Your job is to set down the stretch of entries that opens with the line containing "w_n(\theta)=\frac1L" and closes with the line containing "Its inverse on its range is". Keep both end lines, copy each exactly, and add nothing.
#### Material to process ####
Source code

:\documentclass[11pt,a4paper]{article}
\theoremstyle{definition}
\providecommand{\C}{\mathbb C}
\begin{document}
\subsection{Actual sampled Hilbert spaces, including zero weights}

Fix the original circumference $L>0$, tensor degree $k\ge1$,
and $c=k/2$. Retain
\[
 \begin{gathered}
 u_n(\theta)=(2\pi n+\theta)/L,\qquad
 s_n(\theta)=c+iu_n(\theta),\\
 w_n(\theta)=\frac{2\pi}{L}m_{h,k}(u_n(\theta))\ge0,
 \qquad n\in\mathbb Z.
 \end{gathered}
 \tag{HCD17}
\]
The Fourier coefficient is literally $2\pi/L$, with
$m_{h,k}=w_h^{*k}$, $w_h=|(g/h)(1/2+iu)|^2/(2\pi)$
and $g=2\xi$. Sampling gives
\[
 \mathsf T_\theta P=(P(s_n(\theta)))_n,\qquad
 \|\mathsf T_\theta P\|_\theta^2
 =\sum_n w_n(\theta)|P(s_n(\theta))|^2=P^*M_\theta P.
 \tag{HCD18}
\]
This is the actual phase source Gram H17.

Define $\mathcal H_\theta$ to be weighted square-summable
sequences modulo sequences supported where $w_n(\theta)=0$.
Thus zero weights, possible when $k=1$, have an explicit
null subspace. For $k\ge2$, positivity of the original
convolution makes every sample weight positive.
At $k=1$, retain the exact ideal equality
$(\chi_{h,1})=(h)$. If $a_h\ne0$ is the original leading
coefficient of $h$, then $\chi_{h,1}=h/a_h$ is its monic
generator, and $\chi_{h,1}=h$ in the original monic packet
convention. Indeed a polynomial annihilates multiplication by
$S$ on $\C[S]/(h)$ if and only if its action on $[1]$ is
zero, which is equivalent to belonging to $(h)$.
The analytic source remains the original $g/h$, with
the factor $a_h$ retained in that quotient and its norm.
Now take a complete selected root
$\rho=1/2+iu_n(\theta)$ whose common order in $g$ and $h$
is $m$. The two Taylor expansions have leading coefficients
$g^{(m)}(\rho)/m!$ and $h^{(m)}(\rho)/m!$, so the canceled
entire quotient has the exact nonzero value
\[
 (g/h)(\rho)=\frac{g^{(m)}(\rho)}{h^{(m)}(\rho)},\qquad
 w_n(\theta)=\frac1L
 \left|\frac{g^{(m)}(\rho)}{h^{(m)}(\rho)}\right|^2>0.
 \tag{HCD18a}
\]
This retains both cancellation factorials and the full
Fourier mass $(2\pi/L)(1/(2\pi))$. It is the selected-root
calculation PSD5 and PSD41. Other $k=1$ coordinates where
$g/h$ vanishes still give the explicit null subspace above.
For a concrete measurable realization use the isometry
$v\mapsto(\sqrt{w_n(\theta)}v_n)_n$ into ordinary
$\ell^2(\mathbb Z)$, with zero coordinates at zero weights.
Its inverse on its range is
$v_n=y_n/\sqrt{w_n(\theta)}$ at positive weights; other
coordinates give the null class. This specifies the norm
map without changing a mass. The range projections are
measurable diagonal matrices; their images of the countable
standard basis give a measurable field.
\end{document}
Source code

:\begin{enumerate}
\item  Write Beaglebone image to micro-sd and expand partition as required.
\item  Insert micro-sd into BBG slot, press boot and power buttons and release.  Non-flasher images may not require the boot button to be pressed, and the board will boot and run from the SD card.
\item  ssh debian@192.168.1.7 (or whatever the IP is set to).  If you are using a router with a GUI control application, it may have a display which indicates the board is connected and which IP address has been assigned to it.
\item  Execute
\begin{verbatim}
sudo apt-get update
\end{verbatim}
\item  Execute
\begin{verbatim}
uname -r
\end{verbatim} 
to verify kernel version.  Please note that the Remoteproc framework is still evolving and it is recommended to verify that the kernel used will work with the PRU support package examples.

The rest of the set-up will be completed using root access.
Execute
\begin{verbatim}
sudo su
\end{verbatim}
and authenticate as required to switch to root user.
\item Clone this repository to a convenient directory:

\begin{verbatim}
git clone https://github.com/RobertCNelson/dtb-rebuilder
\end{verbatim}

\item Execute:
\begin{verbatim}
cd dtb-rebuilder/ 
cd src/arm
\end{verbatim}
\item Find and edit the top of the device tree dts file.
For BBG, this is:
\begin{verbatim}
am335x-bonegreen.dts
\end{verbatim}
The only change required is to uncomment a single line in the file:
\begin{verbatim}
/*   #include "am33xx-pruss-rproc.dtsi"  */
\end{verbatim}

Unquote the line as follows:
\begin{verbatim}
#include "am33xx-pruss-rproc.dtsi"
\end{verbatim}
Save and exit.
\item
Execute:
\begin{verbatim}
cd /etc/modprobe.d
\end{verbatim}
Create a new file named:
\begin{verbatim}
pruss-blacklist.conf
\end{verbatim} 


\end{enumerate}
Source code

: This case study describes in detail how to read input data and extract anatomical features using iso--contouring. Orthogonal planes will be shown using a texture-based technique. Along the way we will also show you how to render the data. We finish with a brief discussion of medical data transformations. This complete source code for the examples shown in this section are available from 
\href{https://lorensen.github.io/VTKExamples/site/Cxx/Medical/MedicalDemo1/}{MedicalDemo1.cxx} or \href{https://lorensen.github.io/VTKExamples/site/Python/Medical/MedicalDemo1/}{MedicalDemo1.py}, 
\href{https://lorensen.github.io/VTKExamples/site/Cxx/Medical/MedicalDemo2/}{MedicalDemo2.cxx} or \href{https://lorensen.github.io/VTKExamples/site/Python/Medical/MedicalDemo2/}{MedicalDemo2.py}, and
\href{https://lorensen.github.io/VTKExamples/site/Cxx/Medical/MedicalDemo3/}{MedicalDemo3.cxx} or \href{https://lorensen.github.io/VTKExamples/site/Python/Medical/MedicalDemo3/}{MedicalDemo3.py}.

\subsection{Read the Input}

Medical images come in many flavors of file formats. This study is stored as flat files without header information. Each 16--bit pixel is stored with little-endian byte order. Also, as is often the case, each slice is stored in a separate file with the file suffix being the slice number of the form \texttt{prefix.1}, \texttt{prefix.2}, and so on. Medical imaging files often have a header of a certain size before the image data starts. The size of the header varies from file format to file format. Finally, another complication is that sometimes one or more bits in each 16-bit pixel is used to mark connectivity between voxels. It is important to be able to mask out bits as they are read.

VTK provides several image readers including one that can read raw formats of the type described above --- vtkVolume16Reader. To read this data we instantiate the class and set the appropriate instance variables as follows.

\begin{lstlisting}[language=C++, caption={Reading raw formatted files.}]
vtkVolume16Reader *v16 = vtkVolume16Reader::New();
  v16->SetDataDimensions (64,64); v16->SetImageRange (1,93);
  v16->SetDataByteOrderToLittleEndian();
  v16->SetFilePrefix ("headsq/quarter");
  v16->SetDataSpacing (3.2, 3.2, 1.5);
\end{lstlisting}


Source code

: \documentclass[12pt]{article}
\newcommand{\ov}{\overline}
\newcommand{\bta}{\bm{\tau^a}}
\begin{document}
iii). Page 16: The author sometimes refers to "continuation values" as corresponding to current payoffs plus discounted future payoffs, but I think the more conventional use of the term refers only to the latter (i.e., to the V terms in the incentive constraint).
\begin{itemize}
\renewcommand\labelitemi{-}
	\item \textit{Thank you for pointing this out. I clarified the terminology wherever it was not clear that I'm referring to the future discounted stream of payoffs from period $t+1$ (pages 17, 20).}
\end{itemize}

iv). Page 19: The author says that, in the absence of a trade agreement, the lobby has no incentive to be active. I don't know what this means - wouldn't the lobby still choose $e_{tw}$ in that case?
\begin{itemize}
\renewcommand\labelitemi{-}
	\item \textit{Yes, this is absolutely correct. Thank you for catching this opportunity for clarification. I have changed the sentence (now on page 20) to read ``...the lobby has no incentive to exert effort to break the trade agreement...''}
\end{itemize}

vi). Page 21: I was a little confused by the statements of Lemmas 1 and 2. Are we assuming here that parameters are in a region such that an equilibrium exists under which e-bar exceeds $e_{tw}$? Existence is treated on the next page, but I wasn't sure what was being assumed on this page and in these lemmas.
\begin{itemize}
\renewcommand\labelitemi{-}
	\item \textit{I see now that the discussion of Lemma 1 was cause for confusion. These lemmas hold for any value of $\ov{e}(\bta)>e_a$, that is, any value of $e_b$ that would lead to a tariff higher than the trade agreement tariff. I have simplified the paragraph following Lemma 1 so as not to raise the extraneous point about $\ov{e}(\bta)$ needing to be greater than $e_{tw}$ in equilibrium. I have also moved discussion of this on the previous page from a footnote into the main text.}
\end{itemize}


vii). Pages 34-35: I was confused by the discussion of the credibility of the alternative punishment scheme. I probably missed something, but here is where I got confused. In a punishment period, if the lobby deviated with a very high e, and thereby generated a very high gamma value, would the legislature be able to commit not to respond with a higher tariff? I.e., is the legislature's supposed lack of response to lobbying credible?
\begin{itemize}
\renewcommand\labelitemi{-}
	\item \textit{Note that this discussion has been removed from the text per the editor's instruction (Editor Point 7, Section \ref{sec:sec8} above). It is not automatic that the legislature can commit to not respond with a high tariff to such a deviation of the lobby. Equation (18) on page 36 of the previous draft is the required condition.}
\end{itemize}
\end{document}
####
- **Your solution**
 w_n(\theta)=\frac1L
 \left|\frac{g^{(m)}(\rho)}{h^{(m)}(\rho)}\right|^2>0.
 \tag{HCD18a}
\]
This retains both cancellation factorials and the full
Fourier mass $(2\pi/L)(1/(2\pi))$. It is the selected-root
calculation PSD5 and PSD41. Other $k=1$ coordinates where
$g/h$ vanishes still give the explicit null subspace above.
For a concrete measurable realization use the isometry
$v\mapsto(\sqrt{w_n(\theta)}v_n)_n$ into ordinary
$\ell^2(\mathbb Z)$, with zero coordinates at zero weights.
Its inverse on its range is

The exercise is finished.